**How to complete this task**
Starting at the line that contains "- If you just" and ending at the line that contains "## Example commands", the lines below are to be given again exactly, with nothing added.
***** Dataset extract *****
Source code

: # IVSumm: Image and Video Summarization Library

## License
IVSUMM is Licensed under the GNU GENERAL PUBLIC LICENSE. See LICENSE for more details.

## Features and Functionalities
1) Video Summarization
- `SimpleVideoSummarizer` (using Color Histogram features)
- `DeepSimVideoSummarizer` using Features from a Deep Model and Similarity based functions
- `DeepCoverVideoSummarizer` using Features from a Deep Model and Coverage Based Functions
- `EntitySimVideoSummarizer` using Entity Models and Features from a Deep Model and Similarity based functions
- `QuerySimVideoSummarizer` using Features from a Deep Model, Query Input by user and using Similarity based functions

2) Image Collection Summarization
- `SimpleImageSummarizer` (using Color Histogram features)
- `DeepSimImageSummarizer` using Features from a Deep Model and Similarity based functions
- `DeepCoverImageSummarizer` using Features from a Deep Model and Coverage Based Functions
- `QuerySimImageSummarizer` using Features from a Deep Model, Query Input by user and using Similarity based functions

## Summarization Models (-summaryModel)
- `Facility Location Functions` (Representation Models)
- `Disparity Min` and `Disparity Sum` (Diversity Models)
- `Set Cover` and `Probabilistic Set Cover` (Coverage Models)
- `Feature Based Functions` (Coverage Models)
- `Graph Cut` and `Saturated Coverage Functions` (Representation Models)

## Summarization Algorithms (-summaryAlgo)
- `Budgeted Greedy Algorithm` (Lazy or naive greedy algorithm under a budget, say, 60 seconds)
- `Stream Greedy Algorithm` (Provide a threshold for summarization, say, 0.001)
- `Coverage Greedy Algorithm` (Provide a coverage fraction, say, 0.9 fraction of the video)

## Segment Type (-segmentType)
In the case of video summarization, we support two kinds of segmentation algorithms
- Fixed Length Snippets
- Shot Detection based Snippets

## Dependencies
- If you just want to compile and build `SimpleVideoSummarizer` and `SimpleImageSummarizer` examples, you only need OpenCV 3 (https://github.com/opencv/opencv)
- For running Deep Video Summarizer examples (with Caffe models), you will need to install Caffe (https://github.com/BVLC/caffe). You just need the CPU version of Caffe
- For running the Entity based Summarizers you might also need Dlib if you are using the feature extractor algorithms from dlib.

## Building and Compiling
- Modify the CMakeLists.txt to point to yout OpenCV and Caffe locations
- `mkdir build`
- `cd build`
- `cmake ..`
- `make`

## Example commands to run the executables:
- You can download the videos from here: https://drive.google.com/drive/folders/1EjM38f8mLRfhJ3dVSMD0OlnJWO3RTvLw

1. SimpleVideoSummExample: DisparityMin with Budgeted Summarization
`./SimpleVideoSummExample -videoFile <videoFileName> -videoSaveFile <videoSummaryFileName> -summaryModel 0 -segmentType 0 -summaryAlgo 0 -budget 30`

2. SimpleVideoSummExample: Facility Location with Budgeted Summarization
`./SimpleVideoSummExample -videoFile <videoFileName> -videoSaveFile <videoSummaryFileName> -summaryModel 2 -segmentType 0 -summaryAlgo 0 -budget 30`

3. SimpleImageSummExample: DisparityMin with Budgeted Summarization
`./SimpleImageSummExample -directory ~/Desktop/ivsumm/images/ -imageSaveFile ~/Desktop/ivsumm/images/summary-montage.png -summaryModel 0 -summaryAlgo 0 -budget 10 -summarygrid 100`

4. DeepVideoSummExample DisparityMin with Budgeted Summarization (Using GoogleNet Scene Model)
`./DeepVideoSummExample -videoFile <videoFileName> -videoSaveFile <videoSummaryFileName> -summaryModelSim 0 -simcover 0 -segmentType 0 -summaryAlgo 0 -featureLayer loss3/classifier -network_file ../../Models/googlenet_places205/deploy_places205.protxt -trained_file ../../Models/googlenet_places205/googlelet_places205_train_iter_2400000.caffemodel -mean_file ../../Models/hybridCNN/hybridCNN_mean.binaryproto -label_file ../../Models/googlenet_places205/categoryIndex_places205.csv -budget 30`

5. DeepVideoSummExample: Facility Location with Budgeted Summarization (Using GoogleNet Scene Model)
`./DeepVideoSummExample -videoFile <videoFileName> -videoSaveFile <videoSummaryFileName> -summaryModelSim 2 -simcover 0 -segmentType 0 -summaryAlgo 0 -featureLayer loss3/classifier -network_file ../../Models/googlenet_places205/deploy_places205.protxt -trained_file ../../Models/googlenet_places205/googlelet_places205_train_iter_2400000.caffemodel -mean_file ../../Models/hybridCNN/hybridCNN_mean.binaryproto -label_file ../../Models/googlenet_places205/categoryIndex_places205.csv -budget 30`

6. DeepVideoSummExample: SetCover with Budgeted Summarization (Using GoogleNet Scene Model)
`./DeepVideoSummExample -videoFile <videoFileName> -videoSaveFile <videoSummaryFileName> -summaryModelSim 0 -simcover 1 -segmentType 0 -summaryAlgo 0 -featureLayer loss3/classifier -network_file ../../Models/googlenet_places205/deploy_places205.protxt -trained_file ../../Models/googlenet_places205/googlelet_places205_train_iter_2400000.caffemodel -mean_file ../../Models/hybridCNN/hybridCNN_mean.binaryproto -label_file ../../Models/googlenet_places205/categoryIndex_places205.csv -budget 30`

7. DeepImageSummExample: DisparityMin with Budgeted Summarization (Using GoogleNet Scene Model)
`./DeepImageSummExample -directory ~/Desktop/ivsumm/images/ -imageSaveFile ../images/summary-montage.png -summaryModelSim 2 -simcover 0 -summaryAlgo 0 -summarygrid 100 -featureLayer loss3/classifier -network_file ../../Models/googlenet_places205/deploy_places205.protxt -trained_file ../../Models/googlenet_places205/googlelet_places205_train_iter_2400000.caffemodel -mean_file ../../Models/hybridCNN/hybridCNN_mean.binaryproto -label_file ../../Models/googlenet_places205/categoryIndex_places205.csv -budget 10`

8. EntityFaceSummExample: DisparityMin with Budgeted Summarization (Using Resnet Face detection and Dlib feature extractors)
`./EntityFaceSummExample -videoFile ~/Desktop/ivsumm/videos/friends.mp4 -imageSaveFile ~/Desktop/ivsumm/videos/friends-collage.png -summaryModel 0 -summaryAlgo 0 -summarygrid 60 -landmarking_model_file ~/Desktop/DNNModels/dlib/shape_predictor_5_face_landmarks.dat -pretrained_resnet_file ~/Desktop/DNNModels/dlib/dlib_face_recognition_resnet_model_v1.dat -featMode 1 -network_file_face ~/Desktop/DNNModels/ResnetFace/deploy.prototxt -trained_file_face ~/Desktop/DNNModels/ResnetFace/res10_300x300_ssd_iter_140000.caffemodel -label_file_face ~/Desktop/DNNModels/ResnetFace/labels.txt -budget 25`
*****
***** Dataset extract *****
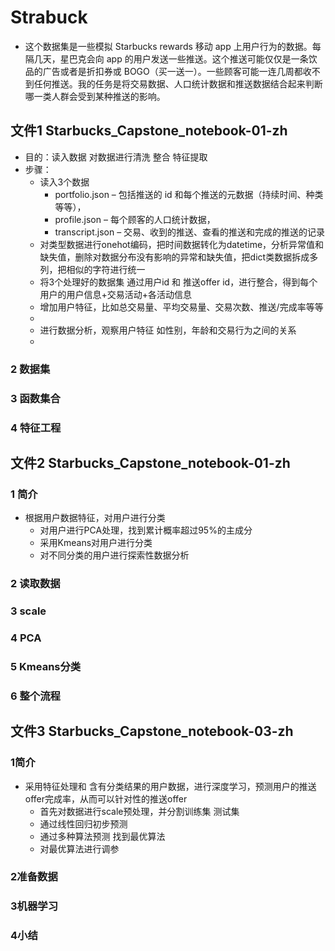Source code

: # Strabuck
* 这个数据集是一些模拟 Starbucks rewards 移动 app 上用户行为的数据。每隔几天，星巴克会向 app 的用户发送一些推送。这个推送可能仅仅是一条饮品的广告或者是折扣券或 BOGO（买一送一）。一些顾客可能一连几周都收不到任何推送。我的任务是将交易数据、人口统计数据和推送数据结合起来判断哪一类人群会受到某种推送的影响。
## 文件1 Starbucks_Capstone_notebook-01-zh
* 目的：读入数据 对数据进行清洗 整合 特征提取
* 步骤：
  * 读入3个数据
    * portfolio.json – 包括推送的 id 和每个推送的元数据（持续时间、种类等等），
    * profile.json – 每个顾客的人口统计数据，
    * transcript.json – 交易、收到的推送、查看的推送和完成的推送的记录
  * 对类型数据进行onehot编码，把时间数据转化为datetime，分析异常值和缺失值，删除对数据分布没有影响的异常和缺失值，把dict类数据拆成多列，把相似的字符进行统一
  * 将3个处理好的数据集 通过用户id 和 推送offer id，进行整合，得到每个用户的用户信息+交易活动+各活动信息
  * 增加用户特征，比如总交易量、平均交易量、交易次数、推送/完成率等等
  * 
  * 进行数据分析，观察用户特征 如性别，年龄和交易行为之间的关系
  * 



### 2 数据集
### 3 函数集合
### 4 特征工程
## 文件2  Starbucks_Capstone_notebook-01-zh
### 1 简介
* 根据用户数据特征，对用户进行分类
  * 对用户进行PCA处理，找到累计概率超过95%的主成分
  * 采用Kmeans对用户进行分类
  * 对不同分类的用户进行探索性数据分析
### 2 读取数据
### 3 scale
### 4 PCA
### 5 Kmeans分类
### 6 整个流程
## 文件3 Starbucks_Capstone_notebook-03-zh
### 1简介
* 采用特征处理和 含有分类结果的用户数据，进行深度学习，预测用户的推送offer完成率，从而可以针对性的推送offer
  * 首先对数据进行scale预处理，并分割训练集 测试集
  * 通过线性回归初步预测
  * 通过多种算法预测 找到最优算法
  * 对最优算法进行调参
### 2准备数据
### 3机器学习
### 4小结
*****
**The completed task**
- If you just want to compile and build `SimpleVideoSummarizer` and `SimpleImageSummarizer` examples, you only need OpenCV 3 (https://github.com/opencv/opencv)
- For running Deep Video Summarizer examples (with Caffe models), you will need to install Caffe (https://github.com/BVLC/caffe). You just need the CPU version of Caffe
- For running the Entity based Summarizers you might also need Dlib if you are using the feature extractor algorithms from dlib.

## Building and Compiling
- Modify the CMakeLists.txt to point to yout OpenCV and Caffe locations
- `mkdir build`
- `cd build`
- `cmake ..`
- `make`

## Example commands to run the executables:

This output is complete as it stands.